[Start of Attachment]
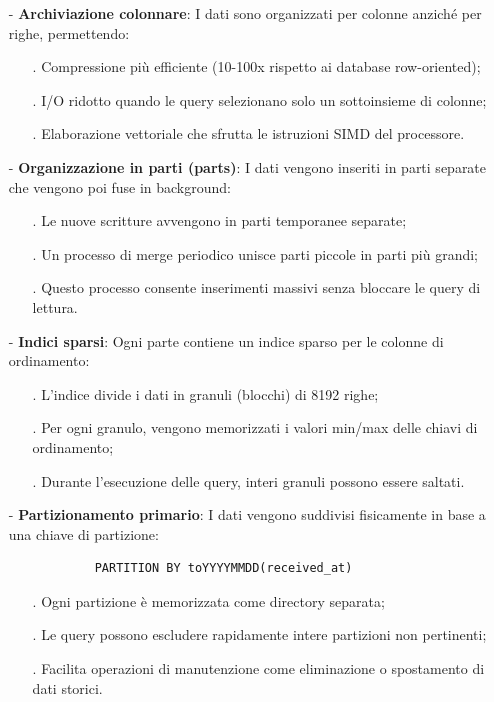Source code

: \documentclass[10pt]{article}
\begin{document}
        \begin{itemize}
            \item[-] \textbf{Archiviazione colonnare}: I dati sono organizzati per colonne anziché per righe, permettendo:
            \begin{itemize}
                \item[.] Compressione più efficiente (10-100x rispetto ai database row-oriented);
                \item[.] I/O ridotto quando le query selezionano solo un sottoinsieme di colonne;
                \item[.] Elaborazione vettoriale che sfrutta le istruzioni SIMD del processore.
            \end{itemize}

            \item[-] \textbf{Organizzazione in parti (parts)}: I dati vengono inseriti in parti separate che vengono poi fuse in background:
            \begin{itemize}
                \item[.] Le nuove scritture avvengono in parti temporanee separate;
                \item[.] Un processo di merge periodico unisce parti piccole in parti più grandi;
                \item[.] Questo processo consente inserimenti massivi senza bloccare le query di lettura.
            \end{itemize}

            \item[-] \textbf{Indici sparsi}: Ogni parte contiene un indice sparso per le colonne di ordinamento:
            \begin{itemize}
                \item[.] L'indice divide i dati in granuli (blocchi) di 8192 righe;
                \item[.] Per ogni granulo, vengono memorizzati i valori min/max delle chiavi di ordinamento;
                \item[.] Durante l'esecuzione delle query, interi granuli possono essere saltati.
            \end{itemize}

            \item[-] \textbf{Partizionamento primario}: I dati vengono suddivisi fisicamente in base a una chiave di partizione:
            \begin{lstlisting}
            PARTITION BY toYYYYMMDD(received_at)
            \end{lstlisting}
            \begin{itemize}
                \item[.] Ogni partizione è memorizzata come directory separata;
                \item[.] Le query possono escludere rapidamente intere partizioni non pertinenti;
                \item[.] Facilita operazioni di manutenzione come eliminazione o spostamento di dati storici.
            \end{itemize}


\end{itemize}
\end{document}
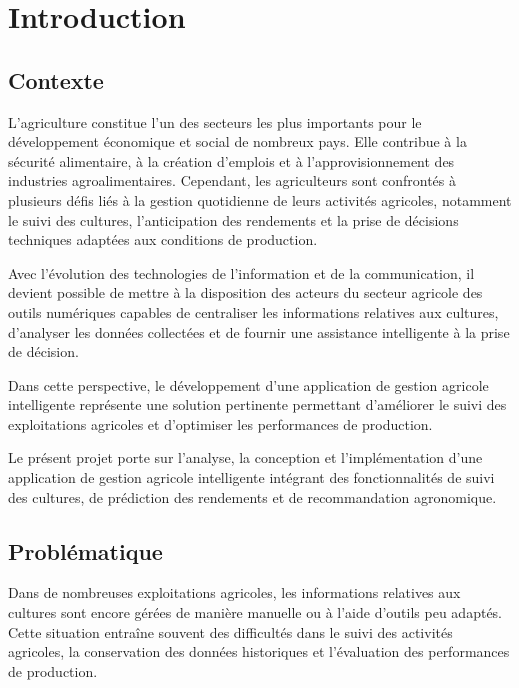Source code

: \documentclass[12pt,a4paper]{report}
\begin{document}
\chapter{Introduction}\label{chapitre-1-introduction}

\section{Contexte}\label{contexte}

L'agriculture constitue l'un des secteurs les plus importants pour le
développement économique et social de nombreux pays. Elle contribue à la
sécurité alimentaire, à la création d'emplois et à l'approvisionnement
des industries agroalimentaires. Cependant, les agriculteurs sont
confrontés à plusieurs défis liés à la gestion quotidienne de leurs
activités agricoles, notamment le suivi des cultures, l'anticipation des
rendements et la prise de décisions techniques adaptées aux conditions
de production.

Avec l'évolution des technologies de l'information et de la
communication, il devient possible de mettre à la disposition des
acteurs du secteur agricole des outils numériques capables de
centraliser les informations relatives aux cultures, d'analyser les
données collectées et de fournir une assistance intelligente à la prise
de décision.

Dans cette perspective, le développement d'une application de gestion
agricole intelligente représente une solution pertinente permettant
d'améliorer le suivi des exploitations agricoles et d'optimiser les
performances de production.

Le présent projet porte sur l'analyse, la conception et l'implémentation
d'une application de gestion agricole intelligente intégrant des
fonctionnalités de suivi des cultures, de prédiction des rendements et
de recommandation agronomique.

\section{Problématique}\label{probluxe9matique}

Dans de nombreuses exploitations agricoles, les informations relatives
aux cultures sont encore gérées de manière manuelle ou à l'aide d'outils
peu adaptés. Cette situation entraîne souvent des difficultés dans le
suivi des activités agricoles, la conservation des données historiques
et l'évaluation des performances de production.
\end{document}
[End of Attachment]
**Directions**
Exclude the pictures, then write out every record exactly as it stands.

**Task output**
Source code

: \documentclass[10pt]{article}
\begin{document}
        \begin{itemize}
            \item[-] \textbf{Archiviazione colonnare}: I dati sono organizzati per colonne anziché per righe, permettendo:
            \begin{itemize}
                \item[.] Compressione più efficiente (10-100x rispetto ai database row-oriented);
                \item[.] I/O ridotto quando le query selezionano solo un sottoinsieme di colonne;
                \item[.] Elaborazione vettoriale che sfrutta le istruzioni SIMD del processore.
            \end{itemize}

            \item[-] \textbf{Organizzazione in parti (parts)}: I dati vengono inseriti in parti separate che vengono poi fuse in background:
            \begin{itemize}
                \item[.] Le nuove scritture avvengono in parti temporanee separate;
                \item[.] Un processo di merge periodico unisce parti piccole in parti più grandi;
                \item[.] Questo processo consente inserimenti massivi senza bloccare le query di lettura.
            \end{itemize}

            \item[-] \textbf{Indici sparsi}: Ogni parte contiene un indice sparso per le colonne di ordinamento:
            \begin{itemize}
                \item[.] L'indice divide i dati in granuli (blocchi) di 8192 righe;
                \item[.] Per ogni granulo, vengono memorizzati i valori min/max delle chiavi di ordinamento;
                \item[.] Durante l'esecuzione delle query, interi granuli possono essere saltati.
            \end{itemize}

            \item[-] \textbf{Partizionamento primario}: I dati vengono suddivisi fisicamente in base a una chiave di partizione:
            \begin{lstlisting}
            PARTITION BY toYYYYMMDD(received_at)
            \end{lstlisting}
            \begin{itemize}
                \item[.] Ogni partizione è memorizzata come directory separata;
                \item[.] Le query possono escludere rapidamente intere partizioni non pertinenti;
                \item[.] Facilita operazioni di manutenzione come eliminazione o spostamento di dati storici.
            \end{itemize}


\end{itemize}
\end{document}
Source code

: \documentclass[12pt,a4paper]{report}
\begin{document}
\chapter{Introduction}\label{chapitre-1-introduction}

\section{Contexte}\label{contexte}

L'agriculture constitue l'un des secteurs les plus importants pour le
développement économique et social de nombreux pays. Elle contribue à la
sécurité alimentaire, à la création d'emplois et à l'approvisionnement
des industries agroalimentaires. Cependant, les agriculteurs sont
confrontés à plusieurs défis liés à la gestion quotidienne de leurs
activités agricoles, notamment le suivi des cultures, l'anticipation des
rendements et la prise de décisions techniques adaptées aux conditions
de production.

Avec l'évolution des technologies de l'information et de la
communication, il devient possible de mettre à la disposition des
acteurs du secteur agricole des outils numériques capables de
centraliser les informations relatives aux cultures, d'analyser les
données collectées et de fournir une assistance intelligente à la prise
de décision.

Dans cette perspective, le développement d'une application de gestion
agricole intelligente représente une solution pertinente permettant
d'améliorer le suivi des exploitations agricoles et d'optimiser les
performances de production.

Le présent projet porte sur l'analyse, la conception et l'implémentation
d'une application de gestion agricole intelligente intégrant des
fonctionnalités de suivi des cultures, de prédiction des rendements et
de recommandation agronomique.

\section{Problématique}\label{probluxe9matique}

Dans de nombreuses exploitations agricoles, les informations relatives
aux cultures sont encore gérées de manière manuelle ou à l'aide d'outils
peu adaptés. Cette situation entraîne souvent des difficultés dans le
suivi des activités agricoles, la conservation des données historiques
et l'évaluation des performances de production.
\end{document}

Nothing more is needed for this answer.